Scientific classification
- Kingdom: Plantae
- Clade: Tracheophytes
- Clade: Gymnospermae
- Division: Pinophyta
- Class: Pinopsida
- Order: Pinales
- Family: Pinaceae
- Genus: Pinus
- Species: †P. driftwoodensis
- Binomial name: †Pinus driftwoodensis Stockey

= Pinus driftwoodensis =

- Genus: Pinus
- Species: driftwoodensis
- Authority: Stockey

Extinct species of conifer

Pinus driftwoodensis is an extinct species of conifer in the pine family solely known from early Eocene sediments exposed in south central British Columbia. The species was described from an isolated fossil ovulate cone associated with a series of wood, needles and pollen cones in chert. P. driftwoodensis was the eighth pine species to be described from a permineralized ovulate cone and the second from the Okanagan highlands (after Pinus arnoldii).

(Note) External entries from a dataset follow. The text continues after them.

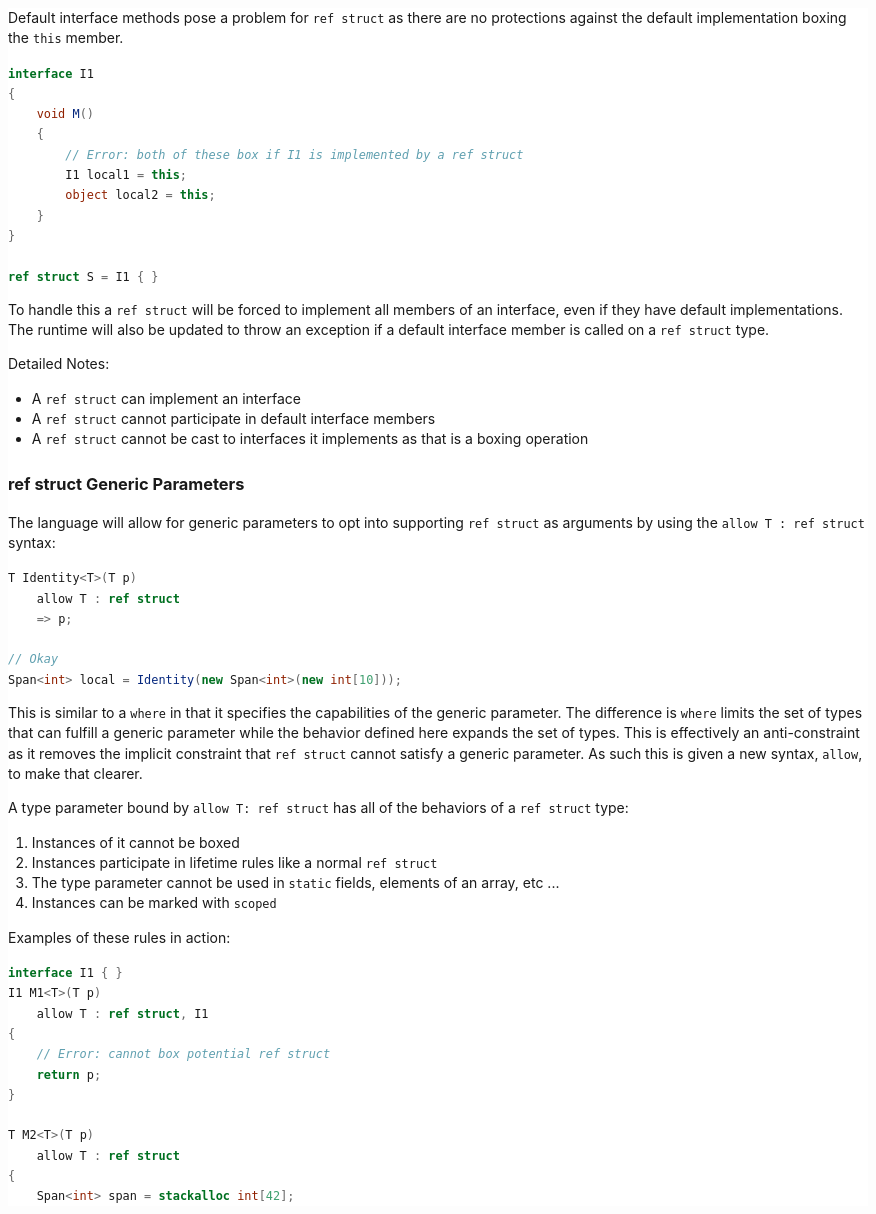 Default interface methods pose a problem for `ref struct` as there are no protections against the default implementation boxing the `this` member. 

```csharp
interface I1
{
    void M()
    {
        // Error: both of these box if I1 is implemented by a ref struct
        I1 local1 = this;
        object local2 = this;
    }
}

ref struct S = I1 { }
```

To handle this a `ref struct` will be forced to implement all members of an interface, even if they have default implementations. The runtime will also be updated to throw an exception if a default interface member is called on a `ref struct` type.

Detailed Notes:
- A `ref struct` can implement an interface
- A `ref struct` cannot participate in default interface members
- A `ref struct` cannot be cast to interfaces it implements as that is a boxing operation

### ref struct Generic Parameters
<a name="ref-struct-generic"></a>
The language will allow for generic parameters to opt into supporting `ref struct` as arguments by using the `allow T : ref struct` syntax: 

```csharp
T Identity<T>(T p) 
    allow T : ref struct
    => p;

// Okay
Span<int> local = Identity(new Span<int>(new int[10]));
```

This is similar to a `where` in that it specifies the capabilities of the generic parameter. The difference is `where` limits the set of types that can fulfill a generic parameter while the behavior defined here expands the set of types. This is effectively an anti-constraint as it removes the implicit constraint that `ref struct` cannot satisfy a generic parameter. As such this is given a new syntax, `allow`, to make that clearer.

A type parameter bound by `allow T: ref struct` has all of the behaviors of a `ref struct` type: 

1. Instances of it cannot be boxed
2. Instances participate in lifetime rules like a normal `ref struct`
3. The type parameter cannot be used in `static` fields, elements of an array, etc ...
4. Instances can be marked with `scoped`

Examples of these rules in action: 

```csharp
interface I1 { }
I1 M1<T>(T p)
    allow T : ref struct, I1
{
    // Error: cannot box potential ref struct
    return p;
}

T M2<T>(T p)
    allow T : ref struct
{
    Span<int> span = stackalloc int[42];
```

==History and classification==
Pinus driftwoodensis has been identified from a single location, the type locality, at the Driftwood Canyon exposure of Ootsa Lake Group sediments near Smithers, British Columbia in the Driftwood Canyon Provincial Park. The Driftwood Canyon location is currently considered to be Early Eocene in age, based on Uranium-lead radiometric dating which yielded an age of 51.77 ± 0.34 million years ago. Sediments at Driftwood canyon are interpreted as preserving a lacustrian upland flora and fauna with the chert blocks being found in a small coal and chert lens interbedded with Oostsa Lake group shales.

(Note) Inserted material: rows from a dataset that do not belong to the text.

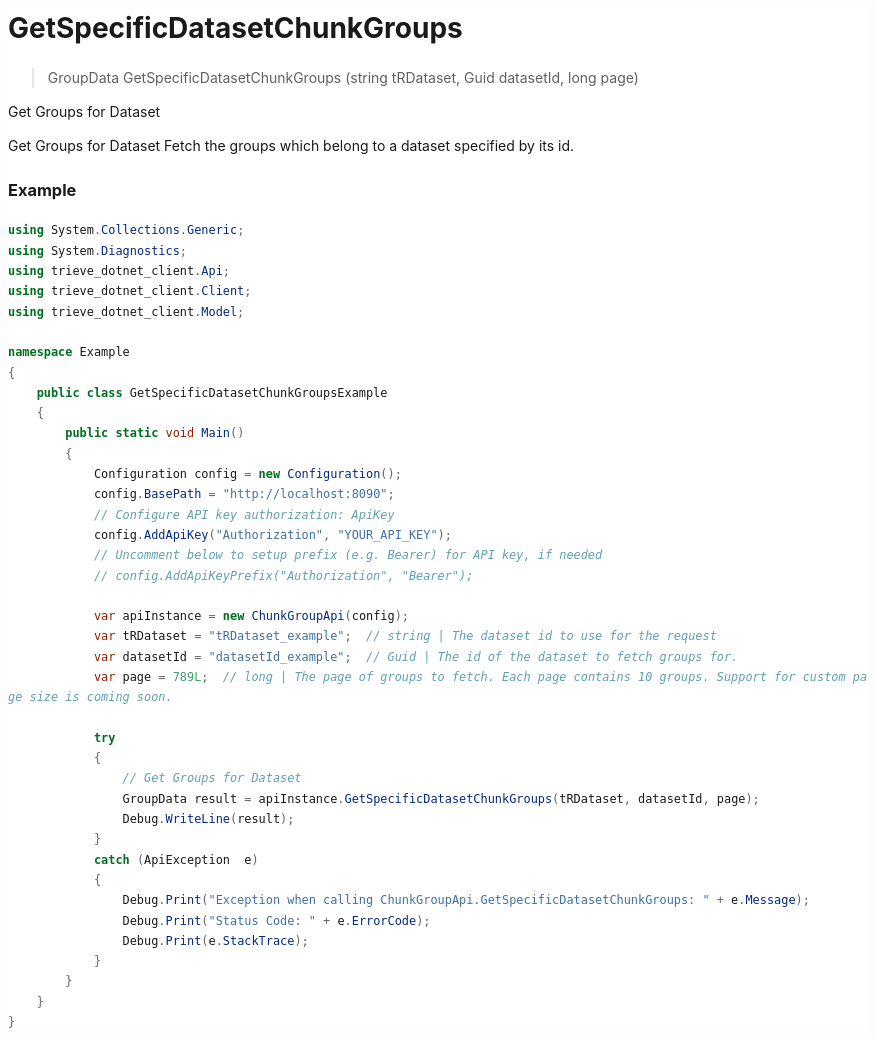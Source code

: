 <a id="getspecificdatasetchunkgroups"></a>
# **GetSpecificDatasetChunkGroups**
> GroupData GetSpecificDatasetChunkGroups (string tRDataset, Guid datasetId, long page)

Get Groups for Dataset

Get Groups for Dataset  Fetch the groups which belong to a dataset specified by its id.

### Example
```csharp
using System.Collections.Generic;
using System.Diagnostics;
using trieve_dotnet_client.Api;
using trieve_dotnet_client.Client;
using trieve_dotnet_client.Model;

namespace Example
{
    public class GetSpecificDatasetChunkGroupsExample
    {
        public static void Main()
        {
            Configuration config = new Configuration();
            config.BasePath = "http://localhost:8090";
            // Configure API key authorization: ApiKey
            config.AddApiKey("Authorization", "YOUR_API_KEY");
            // Uncomment below to setup prefix (e.g. Bearer) for API key, if needed
            // config.AddApiKeyPrefix("Authorization", "Bearer");

            var apiInstance = new ChunkGroupApi(config);
            var tRDataset = "tRDataset_example";  // string | The dataset id to use for the request
            var datasetId = "datasetId_example";  // Guid | The id of the dataset to fetch groups for.
            var page = 789L;  // long | The page of groups to fetch. Each page contains 10 groups. Support for custom page size is coming soon.

            try
            {
                // Get Groups for Dataset
                GroupData result = apiInstance.GetSpecificDatasetChunkGroups(tRDataset, datasetId, page);
                Debug.WriteLine(result);
            }
            catch (ApiException  e)
            {
                Debug.Print("Exception when calling ChunkGroupApi.GetSpecificDatasetChunkGroups: " + e.Message);
                Debug.Print("Status Code: " + e.ErrorCode);
                Debug.Print(e.StackTrace);
            }
        }
    }
}
```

The species was described from a single type specimen, the holotype specimen S5446, which is currently preserved in the University of Alberta paleobotanical collections in Edmonton, Alberta. Specimen S5446 is a block of chert which preserves the ovulate cone, two types of needle foliage, several branch segments, and several small pollen cone. The specimen were studied by paleobotanist Ruth A. Stockey of the University of Alberta. She published her 1983 type description for P. driftwoodensis in the journal Botanical Gazette. In her type description she did not note the etymology for the specific epithet driftwoodensis.
==Description==
The ovulate cone of Pinus driftwoodensis is rounded with a pointed tip with an overall length of 3–4 cm by 2.7 cm wide and was missing the base before preservation occurred. Based on the interrolling of the cone scales on the basal preserved area of the cone indicates the missing section to be no more the 1 cm. P. driftwoodensis notably differs from the coeval P. arnoldi in the structure of the pith cells. P. arnoldi has a pith composed of sclerenchymatous cells, found in the modern Pinus subsections Contortae, Oocarpae, and Sylvestres. P. driftwoodensis, in contrast, has a parenchymatous pith, seen in the modern Pinus subsections Australes, Ponderosae, and Sabinianae. The cone scales are 1.8 cm high by 1.2 cm with a rhomboidal shape and inflated dorsal umbo at the scale tip which do not show evidence of a spine. Each scale bears two ovules 2 mm in diameter on its upper surface.